The recommended daily intake of niacin for adults is 14-16 mg. However, niacin is tolerable in much higher amounts. For healthy adults, the Institute of Medicine has listed the tolerable upper limit of niacin at 35mg/day. Niacin may be prescribed in high dosages for certain health conditions. For example, 1500mg/day of niacin is commonly prescribed for high cholesterol. At these levels, side effects from niacin could occur, such as:
- Skin rashes
- Upset stomach
If large dosages of niacin are taken for prolonged periods of time, it could possibly result in liver damage.
The recommended daily intake of vitamin B6 for adults is 1.2-1.9 mg. Like niacin, vitamin B6 is also tolerable in much higher amounts. The Institute of Medicine lists the tolerable upper limit of B6 for adults at 60-100mg/day. In dosages over 200mg/day for extended periods of time, B6 could result in neurological damage and coordination problems.
Who Needs Vitamin B Supplements?
Vitamin B supplements are prescribed for treating vitamin B deficiency. Since there is such a low risk of an overdose on vitamin B, many people at risk of deficiency may decide to take the vitamins as a preventative measure – particularly vegetarians. Vegans in particular should take vitamin B12 supplements because the vitamin is so difficult to get on a vegan diet.
Even people who aren’t at risk of vitamin B deficiency may decide to take the supplements because of their purported health benefits, like boosted energy, increased metabolism, and better mood.
Best Way to Take Vitamin B Supplements
Vitamin B should be taken with meals or immediately after eating. This will help the body absorb the vitamins.

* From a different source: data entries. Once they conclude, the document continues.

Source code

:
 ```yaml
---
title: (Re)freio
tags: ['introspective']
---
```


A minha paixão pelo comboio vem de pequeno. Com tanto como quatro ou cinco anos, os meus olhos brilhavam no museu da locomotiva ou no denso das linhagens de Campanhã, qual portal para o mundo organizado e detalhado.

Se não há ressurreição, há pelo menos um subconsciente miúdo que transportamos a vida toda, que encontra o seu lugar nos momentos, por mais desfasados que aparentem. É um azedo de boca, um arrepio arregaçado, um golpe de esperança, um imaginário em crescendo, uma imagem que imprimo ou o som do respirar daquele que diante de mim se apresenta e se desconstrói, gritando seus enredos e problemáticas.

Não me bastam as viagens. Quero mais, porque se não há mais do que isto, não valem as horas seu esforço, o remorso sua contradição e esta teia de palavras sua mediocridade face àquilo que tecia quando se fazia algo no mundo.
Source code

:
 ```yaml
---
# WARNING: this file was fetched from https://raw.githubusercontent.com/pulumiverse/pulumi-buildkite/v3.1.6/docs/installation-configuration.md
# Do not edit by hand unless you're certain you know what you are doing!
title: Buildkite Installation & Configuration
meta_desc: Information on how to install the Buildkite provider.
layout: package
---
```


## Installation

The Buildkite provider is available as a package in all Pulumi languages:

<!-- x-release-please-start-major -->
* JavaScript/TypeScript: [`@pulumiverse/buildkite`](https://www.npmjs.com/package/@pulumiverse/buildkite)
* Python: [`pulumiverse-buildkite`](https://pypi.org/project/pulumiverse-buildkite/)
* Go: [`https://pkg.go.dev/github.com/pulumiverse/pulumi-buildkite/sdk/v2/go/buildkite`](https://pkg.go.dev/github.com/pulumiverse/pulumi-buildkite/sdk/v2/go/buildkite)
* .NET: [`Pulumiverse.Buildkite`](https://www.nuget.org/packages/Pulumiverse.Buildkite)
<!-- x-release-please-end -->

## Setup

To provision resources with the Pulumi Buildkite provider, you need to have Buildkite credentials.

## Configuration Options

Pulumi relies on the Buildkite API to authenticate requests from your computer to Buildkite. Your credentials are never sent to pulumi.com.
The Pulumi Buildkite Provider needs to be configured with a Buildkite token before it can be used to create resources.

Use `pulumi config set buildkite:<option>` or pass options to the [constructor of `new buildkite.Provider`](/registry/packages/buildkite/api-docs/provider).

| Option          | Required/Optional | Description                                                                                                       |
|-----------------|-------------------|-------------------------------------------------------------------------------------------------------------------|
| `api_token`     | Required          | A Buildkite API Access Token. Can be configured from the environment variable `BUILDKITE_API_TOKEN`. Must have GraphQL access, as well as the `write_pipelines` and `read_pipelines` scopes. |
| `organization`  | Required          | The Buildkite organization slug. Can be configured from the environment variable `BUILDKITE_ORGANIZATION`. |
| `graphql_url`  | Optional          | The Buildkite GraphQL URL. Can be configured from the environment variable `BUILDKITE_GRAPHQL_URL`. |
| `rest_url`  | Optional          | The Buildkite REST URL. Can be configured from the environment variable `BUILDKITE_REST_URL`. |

Vitamin B supplements (like B complex pills) often come in very high dosage amounts. While there is virtually no risk of an overdose on vitamin B, it is pointless to take extremely high amounts of the vitamin. The body will not be able to make use of the high dosage and will just flush it out in your urine (which is why your urine will be very bright yellow after taking a high-dosage B complex vitamin).
To get the most of your B vitamin, consider taking lower dosages several times throughout the day (such as breaking pills in half and taking them at each meal). Or, you can look for extended-released vitamin B pills.
For severe deficiencies in vitamin B, a doctor may prescribe vitamin B injections.